What is climate justice?
Climate change will affect people and places in different ways.
This will bring about inequalities between and within countries and communities, and could lead to conflict between current and future generations. Climate change will therefore lead to injustice.
We have an opportunity now to do something about this and YOU can be a change maker – personally, locally, nationally, and globally.
Climate Justice recognises that those who are least responsible for climate change suffer its gravest consequences.
This injustice is intensified by the fact that the causes of climate change are related to lifestyles of overconsumption in richer countries. Vulnerable people whose rights to food, shelter, water and life are already precarious, are being further threatened. Source: Trocaire
Climate change affects people differently, depending on the following factors:
Location | Income | Gender | Class | Race | Age | Level of education
Climate Justice looks at the climate crisis through an equality and human rights lens.

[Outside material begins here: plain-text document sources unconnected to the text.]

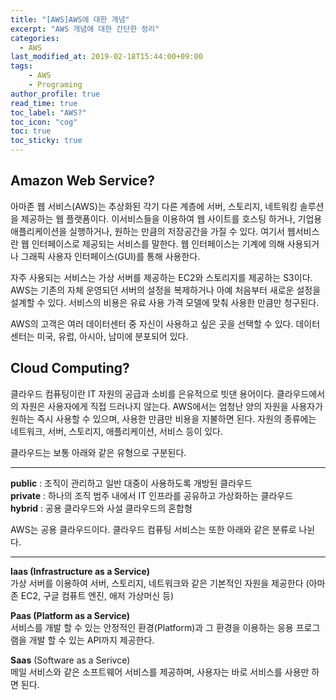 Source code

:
 ```yaml
---
title: "[AWS]AWS에 대한 개념"
excerpt: "AWS 개념에 대한 간단한 정리"
categories: 
  - AWS
last_modified_at: 2019-02-18T15:44:00+09:00
tags: 
    - AWS
    - Programing
author_profile: true
read_time: true
toc_label: "AWS?" 
toc_icon: "cog" 
toc: true
toc_sticky: true
---
```


## Amazon Web Service?
아마존 웹 서비스(AWS)는 추상화된 각기 다른 계층에 서버, 스토리지, 네트워킹 솔루션을 제공하는 웹 플랫폼이다. 이서비스들을 이용하여 웹 사이트를
호스팅 하거나, 기업용 애플리케이션을 실행하거나, 원하는 만큼의 저장공간을 가질 수 있다.
여기서 웹서비스란 웹 인터페이스로 제공되는 서비스를 말한다. 웹 인터페이스는 기계에 의해 사용되거나 그래픽 사용자 인터페이스(GUI)를 통해 사용한다.  
  
자주 사용되는 서비스는 가상 서버를 제공하는 EC2와 스토리지를 제공하는 S3이다. AWS는 기존의 자체 운영되던 서버의 설정을 복제하거나
아예 처음부터 새로운 설정을 설계할 수 있다. 서비스의 비용은 유료 사용 가격 모델에 맞춰 사용한 만큼만 청구된다.  
  
AWS의 고객은 여러 데이터센터 중 자신이 사용하고 싶은 곳을 선택할 수 있다. 데이터센터는 미국, 유럽, 아시아, 남미에 분포되어 있다.
  
  
  
  
## Cloud Computing?
클라우드 컴퓨팅이란 IT 자원의 공급과 소비를 은유적으로 빗댄 용어이다. 클라우드에서의 자원은 사용자에게 직접 드러나지 않는다. 
AWS에서는 엄청난 양의 자원을 사용자가 원하는 즉시 사용할 수 있으며, 사용한 만큼만 비용을 지불하면 된다.
자원의 종류에는 네트워크, 서버, 스토리지, 애플리케이션, 서비스 등이 있다.
  
클라우드는 보통 아래와 같은 유형으로 구분된다.  
  
---
**public** : 조직이 관리하고 일반 대중이 사용하도록 개방된 클라우드  
**private** : 하나의 조직 범주 내에서 IT 인프라를 공유하고 가상화하는 클라우드  
**hybrid** : 공용 클라우드와 사설 클라우드의 혼합형  
  
AWS는 공용 클라우드이다. 클라우드 컴퓨팅 서비스는 또한 아래와 같은 분류로 나뉜다.  
  
---
**Iaas (Infrastructure as a Service)**  
가상 서버를 이용하여 서버, 스토리지, 네트워크와 같은 기본적인 자원을 제공한다 (아마존 EC2, 구글 컴퓨트 엔진, 애저 가상머신 등)  
  
**Paas (Platform as a Service)**  
서비스를 개발 할 수 있는 안정적인 환경(Platform)과 그 환경을 이용하는 응용 프로그램을 개발 할 수 있는 API까지 제공한다.  
  
**Saas** (Software as a Serivce)  
메일 서비스와 같은 소프트웨어 서비스를 제공하며, 사용자는 바로 서비스를 사용만 하면 된다.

Climate Change is not just an environmental issue, it is also a justice issue.
For Mary Robinson,
Climate Justice links human rights and development to achieve a human-centred approach, safeguarding the rights of the most vulnerable people and sharing the burdens and benefits of climate change and its impacts equitably and fairly.
Mary Robinson Foundation, as quoted in Geography of Climate Justice.
Climate Justice is informed by science, and responds to science recognising that we need to take care of the world’s resources for current and future generations.
Key Principles of Climate Justice (Mary Robinson Foundation) are:
- Respect and Protect Human Rights
- Support the Right to Development
- Share Benefits and Burdens Equitably
- Ensure that decisions on Climate Change are participatory, transparent and accountable
- Highlight gender equality and equity
- Harness the transformative power of education for climate stewardship
- Use effective partnerships to secure climate justice
These principles are rooted in the frameworks of international and regional human rights law and do not require the breaking of any new ground on the part of those who ought, in the name of climate justice, to be willing to take them on.
The Climate Revolution is here!
Young people across the planet have become instrumental in taking action against Climate Change and for Climate Justice.
Young people want progress and want a say on how we treat our environment, to protect the future of the planet and ultimately the human race itself.
It is important to recognise that in this Climate Emergency (which Ireland declared in May 2019), we take into consideration and act on what is happening around us but also what is happening in developing nations – countries in the ‘global south’ who find themselves in the most vulnerable positions caught up in systems and conditions and issues not of their making against which they have little or no power to change.
This resource explores the issue of Climate Change and the Sustainable Development Goals.
It is designed for Youth Workers, Youth Sector educators, Development Education practitioners, trainers, climate activists, changemakers of all shapes and sizes and particularly supports the current generation of young people.